[[ Exercise data open ]]

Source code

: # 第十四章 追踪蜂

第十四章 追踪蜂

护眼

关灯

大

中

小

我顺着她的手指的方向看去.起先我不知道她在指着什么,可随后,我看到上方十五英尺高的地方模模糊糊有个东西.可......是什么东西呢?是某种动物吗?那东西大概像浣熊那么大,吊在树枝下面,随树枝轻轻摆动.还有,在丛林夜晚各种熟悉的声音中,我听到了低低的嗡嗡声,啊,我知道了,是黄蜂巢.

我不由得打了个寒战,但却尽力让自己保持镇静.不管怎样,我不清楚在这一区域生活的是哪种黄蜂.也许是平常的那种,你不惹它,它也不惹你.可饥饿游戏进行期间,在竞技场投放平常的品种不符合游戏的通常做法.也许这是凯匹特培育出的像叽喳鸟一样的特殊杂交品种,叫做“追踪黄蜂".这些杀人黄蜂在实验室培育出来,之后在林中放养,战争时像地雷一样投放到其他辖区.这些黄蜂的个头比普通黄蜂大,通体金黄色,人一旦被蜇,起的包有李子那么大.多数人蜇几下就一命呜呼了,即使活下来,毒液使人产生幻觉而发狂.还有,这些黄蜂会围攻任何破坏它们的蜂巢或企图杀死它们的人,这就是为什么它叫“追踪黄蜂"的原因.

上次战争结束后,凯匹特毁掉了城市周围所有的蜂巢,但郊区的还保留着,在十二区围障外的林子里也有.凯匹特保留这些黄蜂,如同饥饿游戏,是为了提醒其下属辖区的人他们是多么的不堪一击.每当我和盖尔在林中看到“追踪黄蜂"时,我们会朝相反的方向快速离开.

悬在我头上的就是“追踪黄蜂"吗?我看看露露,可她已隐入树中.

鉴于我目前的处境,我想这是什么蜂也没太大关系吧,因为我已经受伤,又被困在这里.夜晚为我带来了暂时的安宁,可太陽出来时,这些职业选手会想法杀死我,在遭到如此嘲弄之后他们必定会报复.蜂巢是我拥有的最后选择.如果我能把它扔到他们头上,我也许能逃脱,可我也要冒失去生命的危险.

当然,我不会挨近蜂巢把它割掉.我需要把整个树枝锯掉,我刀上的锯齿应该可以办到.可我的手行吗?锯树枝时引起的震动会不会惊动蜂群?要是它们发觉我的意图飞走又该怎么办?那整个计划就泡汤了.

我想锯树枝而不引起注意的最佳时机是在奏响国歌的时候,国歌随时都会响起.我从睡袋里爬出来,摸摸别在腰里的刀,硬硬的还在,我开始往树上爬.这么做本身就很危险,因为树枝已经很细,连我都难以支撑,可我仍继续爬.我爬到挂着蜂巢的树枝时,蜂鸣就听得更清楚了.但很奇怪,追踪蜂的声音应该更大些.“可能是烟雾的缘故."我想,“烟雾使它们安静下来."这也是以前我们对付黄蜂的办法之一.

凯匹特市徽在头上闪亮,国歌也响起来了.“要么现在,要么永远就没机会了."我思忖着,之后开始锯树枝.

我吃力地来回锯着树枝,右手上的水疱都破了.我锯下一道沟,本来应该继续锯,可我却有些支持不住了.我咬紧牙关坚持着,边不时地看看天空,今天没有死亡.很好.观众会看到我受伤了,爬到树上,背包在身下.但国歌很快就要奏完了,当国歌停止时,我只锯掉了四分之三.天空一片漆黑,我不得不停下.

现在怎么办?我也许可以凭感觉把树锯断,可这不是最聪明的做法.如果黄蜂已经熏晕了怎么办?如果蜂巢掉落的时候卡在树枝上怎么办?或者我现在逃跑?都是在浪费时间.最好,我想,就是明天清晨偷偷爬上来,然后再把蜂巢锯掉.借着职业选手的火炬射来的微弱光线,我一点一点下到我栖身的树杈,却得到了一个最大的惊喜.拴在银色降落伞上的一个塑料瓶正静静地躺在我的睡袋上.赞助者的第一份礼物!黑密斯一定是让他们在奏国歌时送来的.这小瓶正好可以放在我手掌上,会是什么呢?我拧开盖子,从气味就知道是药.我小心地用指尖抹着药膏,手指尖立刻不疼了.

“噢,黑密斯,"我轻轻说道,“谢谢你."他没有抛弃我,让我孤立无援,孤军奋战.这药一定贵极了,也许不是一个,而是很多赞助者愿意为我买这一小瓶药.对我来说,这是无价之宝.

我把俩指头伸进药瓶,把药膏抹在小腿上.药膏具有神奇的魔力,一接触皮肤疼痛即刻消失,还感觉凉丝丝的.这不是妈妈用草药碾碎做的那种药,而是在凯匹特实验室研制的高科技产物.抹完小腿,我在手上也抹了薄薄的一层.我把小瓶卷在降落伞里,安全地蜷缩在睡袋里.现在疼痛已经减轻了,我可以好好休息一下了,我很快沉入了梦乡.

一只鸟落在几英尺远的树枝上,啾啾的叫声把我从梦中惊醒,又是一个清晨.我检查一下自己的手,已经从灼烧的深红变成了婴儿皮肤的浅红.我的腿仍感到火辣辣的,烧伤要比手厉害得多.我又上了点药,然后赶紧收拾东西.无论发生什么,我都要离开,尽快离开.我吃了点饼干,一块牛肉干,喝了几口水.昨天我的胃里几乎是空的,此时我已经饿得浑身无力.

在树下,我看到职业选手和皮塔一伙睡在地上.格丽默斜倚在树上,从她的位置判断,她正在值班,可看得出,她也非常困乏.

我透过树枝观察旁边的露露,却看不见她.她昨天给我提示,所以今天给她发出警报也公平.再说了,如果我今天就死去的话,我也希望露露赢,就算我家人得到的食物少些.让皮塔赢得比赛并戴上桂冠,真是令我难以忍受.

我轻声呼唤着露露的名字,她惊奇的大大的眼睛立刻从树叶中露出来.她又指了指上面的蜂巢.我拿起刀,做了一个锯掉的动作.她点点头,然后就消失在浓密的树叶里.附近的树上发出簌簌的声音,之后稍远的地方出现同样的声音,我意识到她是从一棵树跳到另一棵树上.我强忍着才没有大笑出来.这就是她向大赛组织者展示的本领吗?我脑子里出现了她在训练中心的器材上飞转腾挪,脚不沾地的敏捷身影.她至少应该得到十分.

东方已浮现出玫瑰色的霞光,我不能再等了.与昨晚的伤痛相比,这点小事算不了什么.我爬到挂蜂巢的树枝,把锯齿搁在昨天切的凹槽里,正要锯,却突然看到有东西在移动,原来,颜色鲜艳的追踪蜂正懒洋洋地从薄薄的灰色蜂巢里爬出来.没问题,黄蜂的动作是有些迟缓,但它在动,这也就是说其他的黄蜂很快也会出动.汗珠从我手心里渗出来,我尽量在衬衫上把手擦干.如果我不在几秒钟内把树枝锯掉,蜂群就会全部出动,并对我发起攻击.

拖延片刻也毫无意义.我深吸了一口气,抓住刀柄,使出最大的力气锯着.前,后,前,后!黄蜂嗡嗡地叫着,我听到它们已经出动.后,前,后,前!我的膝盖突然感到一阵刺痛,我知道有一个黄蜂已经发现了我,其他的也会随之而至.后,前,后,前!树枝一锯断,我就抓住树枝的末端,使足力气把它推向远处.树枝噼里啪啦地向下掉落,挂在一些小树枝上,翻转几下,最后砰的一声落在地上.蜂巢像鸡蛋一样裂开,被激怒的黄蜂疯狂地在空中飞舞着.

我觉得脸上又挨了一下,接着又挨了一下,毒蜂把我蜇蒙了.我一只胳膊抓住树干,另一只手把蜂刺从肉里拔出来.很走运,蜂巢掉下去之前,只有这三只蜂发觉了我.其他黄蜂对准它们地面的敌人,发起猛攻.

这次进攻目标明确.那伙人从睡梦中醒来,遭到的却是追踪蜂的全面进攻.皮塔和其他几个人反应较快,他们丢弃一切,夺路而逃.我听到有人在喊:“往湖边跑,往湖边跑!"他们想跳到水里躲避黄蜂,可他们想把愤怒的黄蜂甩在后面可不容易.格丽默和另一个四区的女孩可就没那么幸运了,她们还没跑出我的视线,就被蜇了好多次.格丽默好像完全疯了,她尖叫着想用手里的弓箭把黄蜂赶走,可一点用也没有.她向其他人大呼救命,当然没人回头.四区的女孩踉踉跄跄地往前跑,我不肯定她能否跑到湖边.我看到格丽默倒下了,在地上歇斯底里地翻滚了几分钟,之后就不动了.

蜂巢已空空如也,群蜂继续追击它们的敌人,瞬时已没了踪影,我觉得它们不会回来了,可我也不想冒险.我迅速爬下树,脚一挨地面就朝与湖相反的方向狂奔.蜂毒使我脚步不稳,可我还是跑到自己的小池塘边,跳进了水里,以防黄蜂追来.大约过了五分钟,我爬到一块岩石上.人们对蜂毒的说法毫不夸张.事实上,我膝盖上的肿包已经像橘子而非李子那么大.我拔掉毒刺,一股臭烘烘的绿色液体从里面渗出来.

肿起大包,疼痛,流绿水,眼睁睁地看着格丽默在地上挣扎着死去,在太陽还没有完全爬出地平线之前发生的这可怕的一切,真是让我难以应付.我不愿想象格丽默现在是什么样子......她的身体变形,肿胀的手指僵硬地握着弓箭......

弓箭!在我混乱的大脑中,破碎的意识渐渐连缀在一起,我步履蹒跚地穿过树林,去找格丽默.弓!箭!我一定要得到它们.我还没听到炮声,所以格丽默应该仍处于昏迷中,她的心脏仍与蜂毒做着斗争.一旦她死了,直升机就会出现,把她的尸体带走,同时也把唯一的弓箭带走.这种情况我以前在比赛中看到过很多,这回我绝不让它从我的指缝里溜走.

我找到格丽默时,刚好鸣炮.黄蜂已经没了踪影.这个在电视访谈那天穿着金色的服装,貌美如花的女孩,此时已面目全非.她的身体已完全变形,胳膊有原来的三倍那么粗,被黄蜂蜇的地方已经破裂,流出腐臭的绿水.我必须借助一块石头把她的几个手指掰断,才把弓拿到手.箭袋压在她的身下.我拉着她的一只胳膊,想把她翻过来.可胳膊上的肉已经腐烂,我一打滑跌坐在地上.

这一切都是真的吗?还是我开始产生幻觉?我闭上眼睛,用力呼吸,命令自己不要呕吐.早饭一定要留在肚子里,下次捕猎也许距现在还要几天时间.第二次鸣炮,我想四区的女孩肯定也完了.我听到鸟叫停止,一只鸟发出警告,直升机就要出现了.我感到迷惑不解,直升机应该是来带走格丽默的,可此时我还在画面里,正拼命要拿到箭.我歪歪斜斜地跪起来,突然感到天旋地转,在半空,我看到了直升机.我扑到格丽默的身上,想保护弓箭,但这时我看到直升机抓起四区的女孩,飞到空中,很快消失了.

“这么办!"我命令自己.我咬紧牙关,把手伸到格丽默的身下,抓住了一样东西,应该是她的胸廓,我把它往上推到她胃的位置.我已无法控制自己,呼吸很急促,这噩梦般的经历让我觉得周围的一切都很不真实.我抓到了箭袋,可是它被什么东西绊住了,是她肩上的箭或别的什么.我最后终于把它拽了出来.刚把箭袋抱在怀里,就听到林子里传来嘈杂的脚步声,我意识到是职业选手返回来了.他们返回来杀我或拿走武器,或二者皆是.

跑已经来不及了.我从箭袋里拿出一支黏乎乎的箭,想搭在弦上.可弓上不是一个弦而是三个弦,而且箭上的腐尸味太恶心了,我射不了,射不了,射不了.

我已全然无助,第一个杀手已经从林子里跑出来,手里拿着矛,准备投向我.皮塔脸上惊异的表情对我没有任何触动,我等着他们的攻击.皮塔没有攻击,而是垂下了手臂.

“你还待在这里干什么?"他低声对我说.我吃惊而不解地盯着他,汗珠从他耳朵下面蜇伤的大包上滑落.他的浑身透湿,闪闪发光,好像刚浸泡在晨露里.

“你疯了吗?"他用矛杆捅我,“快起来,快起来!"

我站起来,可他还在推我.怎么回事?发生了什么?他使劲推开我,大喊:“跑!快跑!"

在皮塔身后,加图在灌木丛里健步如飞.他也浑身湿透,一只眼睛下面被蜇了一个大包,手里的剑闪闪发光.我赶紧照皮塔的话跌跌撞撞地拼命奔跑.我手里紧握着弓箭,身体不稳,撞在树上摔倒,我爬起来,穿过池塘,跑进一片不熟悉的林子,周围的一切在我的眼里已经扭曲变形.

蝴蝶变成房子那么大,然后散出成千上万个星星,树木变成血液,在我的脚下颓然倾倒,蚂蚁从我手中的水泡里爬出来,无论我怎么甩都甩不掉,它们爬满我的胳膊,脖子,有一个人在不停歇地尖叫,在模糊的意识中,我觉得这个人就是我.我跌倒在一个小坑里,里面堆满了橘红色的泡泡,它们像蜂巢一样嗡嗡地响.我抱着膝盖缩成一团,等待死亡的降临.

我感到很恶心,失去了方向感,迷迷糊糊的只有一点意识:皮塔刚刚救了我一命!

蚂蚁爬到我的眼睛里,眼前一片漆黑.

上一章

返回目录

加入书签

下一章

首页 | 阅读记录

[[ Exercise data closed ]]

Taking the line with "我想锯树枝而不引起注意的最佳" as the first and the line with "我吃力地来回锯着树枝,右手上" as the last, retype that stretch of the data above exactly, with no other lines.

我想锯树枝而不引起注意的最佳时机是在奏响国歌的时候,国歌随时都会响起.我从睡袋里爬出来,摸摸别在腰里的刀,硬硬的还在,我开始往树上爬.这么做本身就很危险,因为树枝已经很细,连我都难以支撑,可我仍继续爬.我爬到挂着蜂巢的树枝时,蜂鸣就听得更清楚了.但很奇怪,追踪蜂的声音应该更大些.“可能是烟雾的缘故."我想,“烟雾使它们安静下来."这也是以前我们对付黄蜂的办法之一.

凯匹特市徽在头上闪亮,国歌也响起来了.“要么现在,要么永远就没机会了."我思忖着,之后开始锯树枝.

我吃力地来回锯着树枝,右手上的水疱都破了.我锯下一道沟,本来应该继续锯,可我却有些支持不住了.我咬紧牙关坚持着,边不时地看看天空,今天没有死亡.很好.观众会看到我受伤了,爬到树上,背包在身下.但国歌很快就要奏完了,当国歌停止时,我只锯掉了四分之三.天空一片漆黑,我不得不停下.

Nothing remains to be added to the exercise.